◆ WHAT THE TASK REQUIRES
Read the data below. Then repeat all of it exactly.
━━━━━━━━━━
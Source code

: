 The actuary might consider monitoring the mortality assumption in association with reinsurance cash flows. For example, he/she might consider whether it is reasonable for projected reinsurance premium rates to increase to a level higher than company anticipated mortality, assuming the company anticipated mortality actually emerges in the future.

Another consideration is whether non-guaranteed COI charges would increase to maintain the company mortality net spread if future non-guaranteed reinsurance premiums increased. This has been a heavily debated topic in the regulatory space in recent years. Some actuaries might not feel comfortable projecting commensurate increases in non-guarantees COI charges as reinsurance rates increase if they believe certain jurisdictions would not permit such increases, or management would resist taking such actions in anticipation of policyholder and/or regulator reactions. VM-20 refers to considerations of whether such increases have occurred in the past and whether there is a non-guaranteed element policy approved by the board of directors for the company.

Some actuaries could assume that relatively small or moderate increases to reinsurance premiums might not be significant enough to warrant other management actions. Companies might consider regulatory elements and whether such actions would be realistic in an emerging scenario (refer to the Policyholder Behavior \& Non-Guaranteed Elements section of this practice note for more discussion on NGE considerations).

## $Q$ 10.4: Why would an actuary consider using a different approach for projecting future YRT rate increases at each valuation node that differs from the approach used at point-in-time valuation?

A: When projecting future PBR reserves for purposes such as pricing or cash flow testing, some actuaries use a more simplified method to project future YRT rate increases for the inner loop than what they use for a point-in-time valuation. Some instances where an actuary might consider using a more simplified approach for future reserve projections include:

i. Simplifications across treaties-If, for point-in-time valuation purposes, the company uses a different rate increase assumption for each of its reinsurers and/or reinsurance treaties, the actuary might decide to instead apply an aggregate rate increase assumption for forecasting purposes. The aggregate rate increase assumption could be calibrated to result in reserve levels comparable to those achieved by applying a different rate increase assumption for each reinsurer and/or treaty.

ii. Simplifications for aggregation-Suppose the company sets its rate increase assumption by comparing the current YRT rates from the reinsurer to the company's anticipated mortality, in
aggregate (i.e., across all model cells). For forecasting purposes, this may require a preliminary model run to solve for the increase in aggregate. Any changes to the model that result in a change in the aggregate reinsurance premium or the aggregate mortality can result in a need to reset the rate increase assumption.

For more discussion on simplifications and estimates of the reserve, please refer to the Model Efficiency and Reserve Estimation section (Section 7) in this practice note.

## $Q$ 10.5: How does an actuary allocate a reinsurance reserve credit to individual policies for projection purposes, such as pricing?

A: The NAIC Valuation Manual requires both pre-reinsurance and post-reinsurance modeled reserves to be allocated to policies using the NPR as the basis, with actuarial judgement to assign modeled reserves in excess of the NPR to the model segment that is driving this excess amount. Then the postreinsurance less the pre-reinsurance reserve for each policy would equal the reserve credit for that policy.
━━━━━━━━━━
◆ SOLUTION
Source code

: The actuary might consider monitoring the mortality assumption in association with reinsurance cash flows. For example, he/she might consider whether it is reasonable for projected reinsurance premium rates to increase to a level higher than company anticipated mortality, assuming the company anticipated mortality actually emerges in the future.

Another consideration is whether non-guaranteed COI charges would increase to maintain the company mortality net spread if future non-guaranteed reinsurance premiums increased. This has been a heavily debated topic in the regulatory space in recent years. Some actuaries might not feel comfortable projecting commensurate increases in non-guarantees COI charges as reinsurance rates increase if they believe certain jurisdictions would not permit such increases, or management would resist taking such actions in anticipation of policyholder and/or regulator reactions. VM-20 refers to considerations of whether such increases have occurred in the past and whether there is a non-guaranteed element policy approved by the board of directors for the company.

Some actuaries could assume that relatively small or moderate increases to reinsurance premiums might not be significant enough to warrant other management actions. Companies might consider regulatory elements and whether such actions would be realistic in an emerging scenario (refer to the Policyholder Behavior \& Non-Guaranteed Elements section of this practice note for more discussion on NGE considerations).

## $Q$ 10.4: Why would an actuary consider using a different approach for projecting future YRT rate increases at each valuation node that differs from the approach used at point-in-time valuation?

A: When projecting future PBR reserves for purposes such as pricing or cash flow testing, some actuaries use a more simplified method to project future YRT rate increases for the inner loop than what they use for a point-in-time valuation. Some instances where an actuary might consider using a more simplified approach for future reserve projections include:

i. Simplifications across treaties-If, for point-in-time valuation purposes, the company uses a different rate increase assumption for each of its reinsurers and/or reinsurance treaties, the actuary might decide to instead apply an aggregate rate increase assumption for forecasting purposes. The aggregate rate increase assumption could be calibrated to result in reserve levels comparable to those achieved by applying a different rate increase assumption for each reinsurer and/or treaty.

ii. Simplifications for aggregation-Suppose the company sets its rate increase assumption by comparing the current YRT rates from the reinsurer to the company's anticipated mortality, in
aggregate (i.e., across all model cells). For forecasting purposes, this may require a preliminary model run to solve for the increase in aggregate. Any changes to the model that result in a change in the aggregate reinsurance premium or the aggregate mortality can result in a need to reset the rate increase assumption.

For more discussion on simplifications and estimates of the reserve, please refer to the Model Efficiency and Reserve Estimation section (Section 7) in this practice note.

## $Q$ 10.5: How does an actuary allocate a reinsurance reserve credit to individual policies for projection purposes, such as pricing?

A: The NAIC Valuation Manual requires both pre-reinsurance and post-reinsurance modeled reserves to be allocated to policies using the NPR as the basis, with actuarial judgement to assign modeled reserves in excess of the NPR to the model segment that is driving this excess amount. Then the postreinsurance less the pre-reinsurance reserve for each policy would equal the reserve credit for that policy.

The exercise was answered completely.